#### [Task instructions]
Can you transcribe every entry word for word, skipping the images?

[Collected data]
───

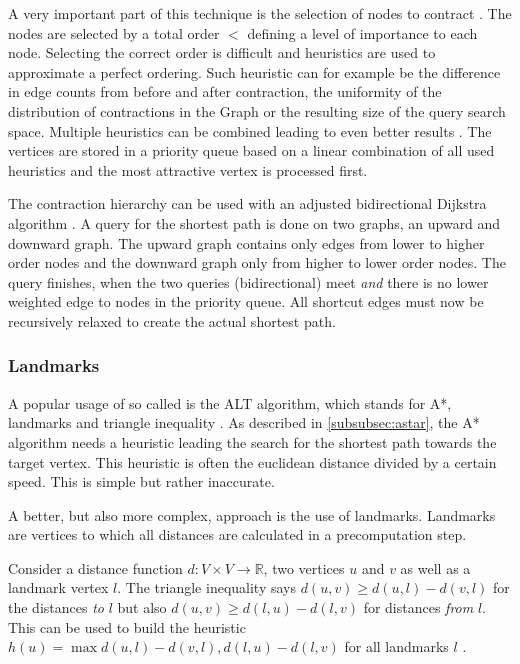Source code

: 			A very important part of this technique is the selection of nodes to contract \cite[14]{geisberger-contraction-hierarchies}.
			The nodes are selected by a total order $<$ defining a level of importance to each node.
			Selecting the correct order is difficult and heuristics are used to approximate a perfect ordering.
			Such heuristic can for example be the difference in edge counts from before and after contraction, the uniformity of the distribution of contractions in the Graph or the resulting size of the query search space.
			Multiple heuristics can be combined leading to even better results \cite[49]{geisberger-contraction-hierarchies}.
			The vertices are stored in a priority queue based on a linear combination of all used heuristics and the most attractive vertex is processed first.
			
			The contraction hierarchy can be used with an adjusted bidirectional Dijkstra algorithm \cite[29-30]{geisberger-contraction-hierarchies}.
			A query for the shortest path is done on two graphs, an upward and downward graph.
			The upward graph contains only edges from lower to higher order nodes and the downward graph only from higher to lower order nodes.
			The query finishes, when the two queries (bidirectional) meet \emph{and} there is no lower weighted edge to nodes in the priority queue.
			All shortcut edges must now be recursively relaxed to create the actual shortest path.
		
		\subsubsection{Landmarks}
		
			A popular usage of so called  is the ALT algorithm, which stands for A*, landmarks and triangle inequality \cite{goldberg-landmarks}.
			As described in \cref{subsubsec:astar}, the A* algorithm needs a heuristic leading the search for the shortest path towards the target vertex.
			This heuristic is often the euclidean distance divided by a certain speed.
			This is simple but rather inaccurate.
			
			A better, but also more complex, approach is the use of landmarks.
			Landmarks are vertices to which all distances are calculated in a precomputation step.
			
			Consider a distance function $d : V \times V \rightarrow \mathbb{R}$, two vertices $u$ and $v$ as well as a landmark vertex $l$.
			The triangle inequality says $d(u,v) \geq d(u,l) - d(v,l)$ for the distances \emph{to} $l$ but also $d(u,v) \geq d(l,u) - d(l,v)$ for distances \emph{from} $l$.
			This can be used to build the heuristic $h(u) = \max{d(u,l)-d(v,l), d(l,u)-d(l,v)}$ for all landmarks $l$ \cite[6-7]{goldberg-landmarks}.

───

#### [Output below]
Source code

: 			A very important part of this technique is the selection of nodes to contract \cite[14]{geisberger-contraction-hierarchies}.
			The nodes are selected by a total order $<$ defining a level of importance to each node.
			Selecting the correct order is difficult and heuristics are used to approximate a perfect ordering.
			Such heuristic can for example be the difference in edge counts from before and after contraction, the uniformity of the distribution of contractions in the Graph or the resulting size of the query search space.
			Multiple heuristics can be combined leading to even better results \cite[49]{geisberger-contraction-hierarchies}.
			The vertices are stored in a priority queue based on a linear combination of all used heuristics and the most attractive vertex is processed first.
			
			The contraction hierarchy can be used with an adjusted bidirectional Dijkstra algorithm \cite[29-30]{geisberger-contraction-hierarchies}.
			A query for the shortest path is done on two graphs, an upward and downward graph.
			The upward graph contains only edges from lower to higher order nodes and the downward graph only from higher to lower order nodes.
			The query finishes, when the two queries (bidirectional) meet \emph{and} there is no lower weighted edge to nodes in the priority queue.
			All shortcut edges must now be recursively relaxed to create the actual shortest path.
		
		\subsubsection{Landmarks}
		
			A popular usage of so called  is the ALT algorithm, which stands for A*, landmarks and triangle inequality \cite{goldberg-landmarks}.
			As described in \cref{subsubsec:astar}, the A* algorithm needs a heuristic leading the search for the shortest path towards the target vertex.
			This heuristic is often the euclidean distance divided by a certain speed.
			This is simple but rather inaccurate.
			
			A better, but also more complex, approach is the use of landmarks.
			Landmarks are vertices to which all distances are calculated in a precomputation step.
			
			Consider a distance function $d : V \times V \rightarrow \mathbb{R}$, two vertices $u$ and $v$ as well as a landmark vertex $l$.
			The triangle inequality says $d(u,v) \geq d(u,l) - d(v,l)$ for the distances \emph{to} $l$ but also $d(u,v) \geq d(l,u) - d(l,v)$ for distances \emph{from} $l$.
			This can be used to build the heuristic $h(u) = \max{d(u,l)-d(v,l), d(l,u)-d(l,v)}$ for all landmarks $l$ \cite[6-7]{goldberg-landmarks}.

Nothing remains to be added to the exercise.